● YOUR TASK
Give back the whole listing exactly, line by line.

● AVAILABLE RECORDS

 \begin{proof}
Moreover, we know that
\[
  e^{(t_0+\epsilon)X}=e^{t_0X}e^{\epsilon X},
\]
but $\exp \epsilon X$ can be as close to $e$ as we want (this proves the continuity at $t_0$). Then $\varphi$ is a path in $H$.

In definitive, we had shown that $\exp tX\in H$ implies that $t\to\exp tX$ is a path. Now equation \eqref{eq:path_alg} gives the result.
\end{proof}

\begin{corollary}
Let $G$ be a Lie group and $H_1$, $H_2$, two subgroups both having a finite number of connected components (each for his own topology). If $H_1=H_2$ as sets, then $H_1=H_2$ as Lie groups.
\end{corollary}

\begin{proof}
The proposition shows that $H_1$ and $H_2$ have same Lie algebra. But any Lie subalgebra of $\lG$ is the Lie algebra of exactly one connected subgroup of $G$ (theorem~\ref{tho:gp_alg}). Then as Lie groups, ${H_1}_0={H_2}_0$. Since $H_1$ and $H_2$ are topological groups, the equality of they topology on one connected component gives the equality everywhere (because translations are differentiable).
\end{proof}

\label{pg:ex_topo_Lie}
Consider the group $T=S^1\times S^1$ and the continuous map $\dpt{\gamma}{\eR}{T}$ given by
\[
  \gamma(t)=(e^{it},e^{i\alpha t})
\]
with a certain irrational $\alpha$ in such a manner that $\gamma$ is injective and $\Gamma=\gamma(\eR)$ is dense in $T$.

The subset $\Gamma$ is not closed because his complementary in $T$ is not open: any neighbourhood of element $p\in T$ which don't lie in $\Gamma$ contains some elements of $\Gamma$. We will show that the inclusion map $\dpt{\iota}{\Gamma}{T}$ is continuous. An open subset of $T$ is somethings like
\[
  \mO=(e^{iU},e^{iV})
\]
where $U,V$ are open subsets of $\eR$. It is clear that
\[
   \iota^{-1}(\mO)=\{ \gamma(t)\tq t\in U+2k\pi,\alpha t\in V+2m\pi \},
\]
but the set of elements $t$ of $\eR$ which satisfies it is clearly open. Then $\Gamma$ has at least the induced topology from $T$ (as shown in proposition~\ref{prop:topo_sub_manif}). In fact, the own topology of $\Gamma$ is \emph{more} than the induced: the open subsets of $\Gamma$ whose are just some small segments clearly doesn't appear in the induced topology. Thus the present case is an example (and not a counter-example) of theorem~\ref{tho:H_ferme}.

● ANSWER
 \begin{proof}
Moreover, we know that
\[
  e^{(t_0+\epsilon)X}=e^{t_0X}e^{\epsilon X},
\]
but $\exp \epsilon X$ can be as close to $e$ as we want (this proves the continuity at $t_0$). Then $\varphi$ is a path in $H$.

In definitive, we had shown that $\exp tX\in H$ implies that $t\to\exp tX$ is a path. Now equation \eqref{eq:path_alg} gives the result.
\end{proof}

\begin{corollary}
Let $G$ be a Lie group and $H_1$, $H_2$, two subgroups both having a finite number of connected components (each for his own topology). If $H_1=H_2$ as sets, then $H_1=H_2$ as Lie groups.
\end{corollary}

\begin{proof}
The proposition shows that $H_1$ and $H_2$ have same Lie algebra. But any Lie subalgebra of $\lG$ is the Lie algebra of exactly one connected subgroup of $G$ (theorem~\ref{tho:gp_alg}). Then as Lie groups, ${H_1}_0={H_2}_0$. Since $H_1$ and $H_2$ are topological groups, the equality of they topology on one connected component gives the equality everywhere (because translations are differentiable).
\end{proof}

\label{pg:ex_topo_Lie}
Consider the group $T=S^1\times S^1$ and the continuous map $\dpt{\gamma}{\eR}{T}$ given by
\[
  \gamma(t)=(e^{it},e^{i\alpha t})
\]
with a certain irrational $\alpha$ in such a manner that $\gamma$ is injective and $\Gamma=\gamma(\eR)$ is dense in $T$.

The subset $\Gamma$ is not closed because his complementary in $T$ is not open: any neighbourhood of element $p\in T$ which don't lie in $\Gamma$ contains some elements of $\Gamma$. We will show that the inclusion map $\dpt{\iota}{\Gamma}{T}$ is continuous. An open subset of $T$ is somethings like
\[
  \mO=(e^{iU},e^{iV})
\]
where $U,V$ are open subsets of $\eR$. It is clear that
\[
   \iota^{-1}(\mO)=\{ \gamma(t)\tq t\in U+2k\pi,\alpha t\in V+2m\pi \},
\]
but the set of elements $t$ of $\eR$ which satisfies it is clearly open. Then $\Gamma$ has at least the induced topology from $T$ (as shown in proposition~\ref{prop:topo_sub_manif}). In fact, the own topology of $\Gamma$ is \emph{more} than the induced: the open subsets of $\Gamma$ whose are just some small segments clearly doesn't appear in the induced topology. Thus the present case is an example (and not a counter-example) of theorem~\ref{tho:H_ferme}.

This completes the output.